Sokół nie skubnął planetoidy
Japoński automatyczny pojazd kosmiczny
Hayabusa (Sokół) nie zdołał osiąść na powierzchni
planetoidy, odległej w tej chwili od Ziemi o niemal 300 mln
kilometrów - poinformowała Japońska Agencja Eksploracji
Aerokosmicznej (JAXA).
Nie sądzimy, by wylądował - powiedział na konferencji prasowej Junichiro Kawaguchi, kierownik projektu Hayabusa.
Śmiały eksperyment miał zaowocować dostarczeniem na Ziemię pierwszej próbki gruntu planetoidy - jak nazywa się niewielkie ciała niebieskie, krążące wokół Słońca zazwyczaj w pasie między orbitami Marsa i Jowisza.
Hayabusa wystartował ku planetoidzie 25143 Itokawa (noszącej nazwisko japońskiego pioniera techniki rakietowej Hideo Itokawy) dwa i pół roku temu. Zakładano, że półtonowy aparat zaledwie na sekundę zetknie się z powierzchnią planetki, która liczy 548 metrów długości, co wystarczy na odpalenie penetratora gruntu i pobranie próbki.
Lądowanie musi się odbywać w trybie automatycznym, bowiem fale radiowe potrzebują kilkunastu minut na przebycie drogi z Ziemi do planetoidy.

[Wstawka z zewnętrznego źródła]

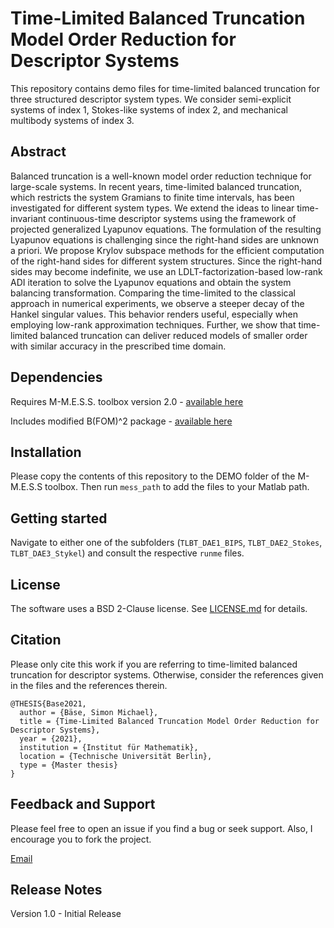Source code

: # Time-Limited Balanced Truncation Model Order Reduction for Descriptor Systems

This repository contains demo files for time-limited balanced truncation for three structured descriptor system types. We consider semi-explicit systems of index 1, Stokes-like systems of index 2, and mechanical multibody systems of index 3.

## Abstract

Balanced truncation is a well-known model order reduction technique for large-scale systems. In recent years, time-limited balanced truncation, which restricts the system Gramians to finite time intervals, has been investigated for different system types. We extend the ideas to linear time-invariant continuous-time descriptor systems using the framework of projected generalized Lyapunov equations. The formulation of the resulting Lyapunov equations is challenging since the right-hand sides are unknown a priori. We propose Krylov subspace methods for the efficient computation of the right-hand sides for different system structures. Since the right-hand sides may become indefinite, we use an LDLT-factorization-based low-rank ADI iteration to solve the Lyapunov equations and obtain the system balancing transformation. Comparing the time-limited to the classical approach in numerical experiments, we observe a steeper decay of the Hankel singular values. This behavior renders useful, especially when employing low-rank approximation techniques. Further, we show that time-limited balanced truncation can deliver reduced models of smaller order with similar accuracy in the prescribed time domain.

## Dependencies

Requires M-M.E.S.S. toolbox version 2.0 - [available here](https://zenodo.org/record/3368844)

Includes modified B(FOM)^2 package - [available here](https://gitlab.com/katlund/bfomfom-main)

## Installation

Please copy the contents of this repository to the DEMO folder of the M-M.E.S.S toolbox. Then run `mess_path` to add the files to your Matlab path.

## Getting started

Navigate to either one of the subfolders (`TLBT_DAE1_BIPS`, `TLBT_DAE2_Stokes`, `TLBT_DAE3_Stykel`) and consult the respective `runme` files.

## License

The software uses a BSD 2-Clause license. See [LICENSE.md](LICENSE.md) for details.

## Citation

Please only cite this work if you are referring to time-limited balanced truncation for descriptor systems. Otherwise, consider the references given in the files and the references therein.

```
@THESIS{Base2021,
  author = {Bäse, Simon Michael},
  title = {Time-Limited Balanced Truncation Model Order Reduction for Descriptor Systems},
  year = {2021},
  institution = {Institut für Mathematik},
  location = {Technische Universität Berlin},
  type = {Master thesis}
}
```

## Feedback and Support

Please feel free to open an issue if you find a bug or seek support. Also, I encourage you to fork the project.

[Email](mailto:simonbaese@mailbox.tu-berlin.de)


## Release Notes

Version 1.0 - Initial Release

Jak się przypuszcza, próbnik przerwał schodzenie ku powierzchni 25143 Itokawa w rezultacie włączenia się alarmu, ostrzegającego przed niebezpieczeństwem awarii. W tym momencie od planetoidy dzieliło go zaledwie 17 metrów.
Eksperci z JAXA zapowiadają ponowienie próby. Z inżynierskiego punktu widzenia uważamy to za sukces. Zdecydowanie chcemy spróbować znów - powiedział Kawaguchi. W ubiegłym tygodniu od Hayabusy oddzielił się automatyczny robot Minerva, który miał osiąść na powierzchni planetoidy i przesyłać stamtąd dane, ale pojazd ten zaginął.
Plan całego eksperymentu przewiduje, że zasobnik z próbką gruntu planetoidy wyląduje w Australii w czerwcu 2007 roku.